**Your assignment**
Every line holding the string "Start" is to be copied from the entries below.

Stored records:
########
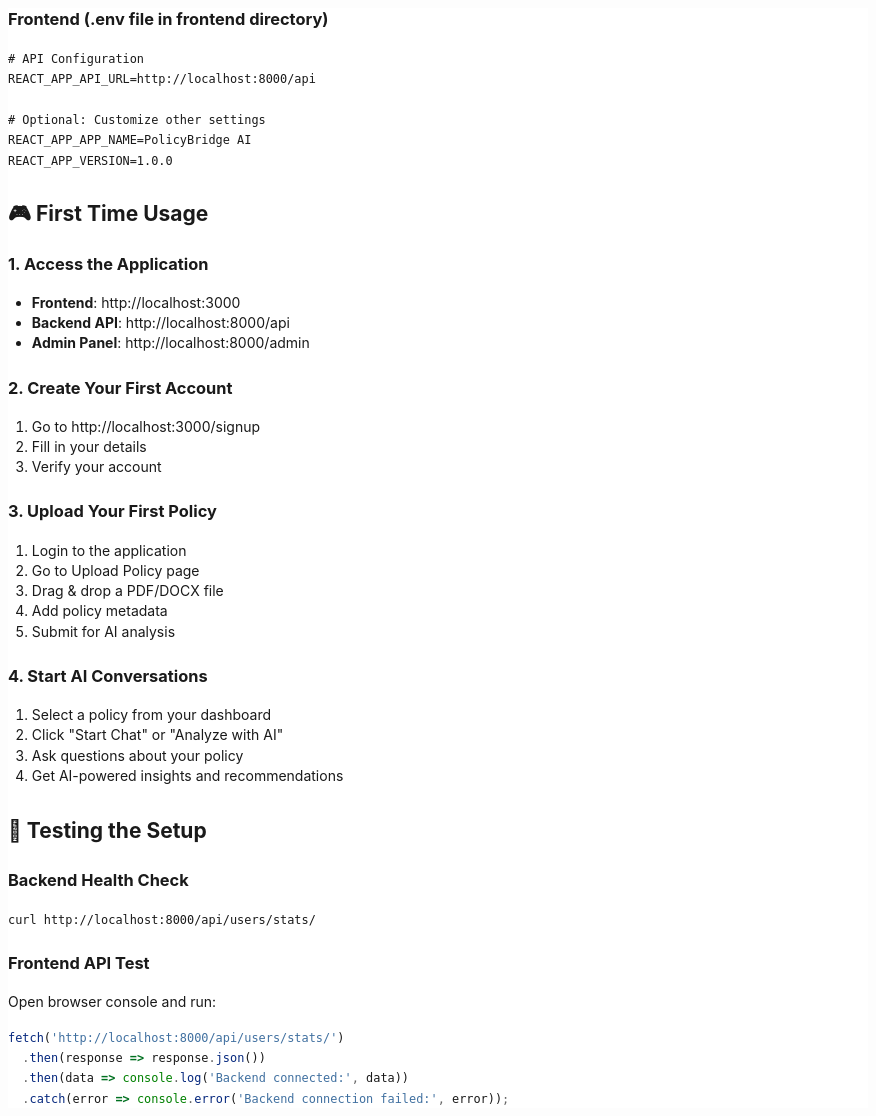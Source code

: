 ### Frontend (.env file in frontend directory)

```env
# API Configuration
REACT_APP_API_URL=http://localhost:8000/api

# Optional: Customize other settings
REACT_APP_APP_NAME=PolicyBridge AI
REACT_APP_VERSION=1.0.0
```

## 🎮 First Time Usage

### 1. Access the Application
- **Frontend**: http://localhost:3000
- **Backend API**: http://localhost:8000/api
- **Admin Panel**: http://localhost:8000/admin

### 2. Create Your First Account
1. Go to http://localhost:3000/signup
2. Fill in your details
3. Verify your account

### 3. Upload Your First Policy
1. Login to the application
2. Go to Upload Policy page
3. Drag & drop a PDF/DOCX file
4. Add policy metadata
5. Submit for AI analysis

### 4. Start AI Conversations
1. Select a policy from your dashboard
2. Click "Start Chat" or "Analyze with AI"
3. Ask questions about your policy
4. Get AI-powered insights and recommendations

## 🧪 Testing the Setup

### Backend Health Check
```bash
curl http://localhost:8000/api/users/stats/
```

### Frontend API Test
Open browser console and run:
```javascript
fetch('http://localhost:8000/api/users/stats/')
  .then(response => response.json())
  .then(data => console.log('Backend connected:', data))
  .catch(error => console.error('Backend connection failed:', error));
```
########
**Output**
### 4. Start AI Conversations
2. Click "Start Chat" or "Analyze with AI"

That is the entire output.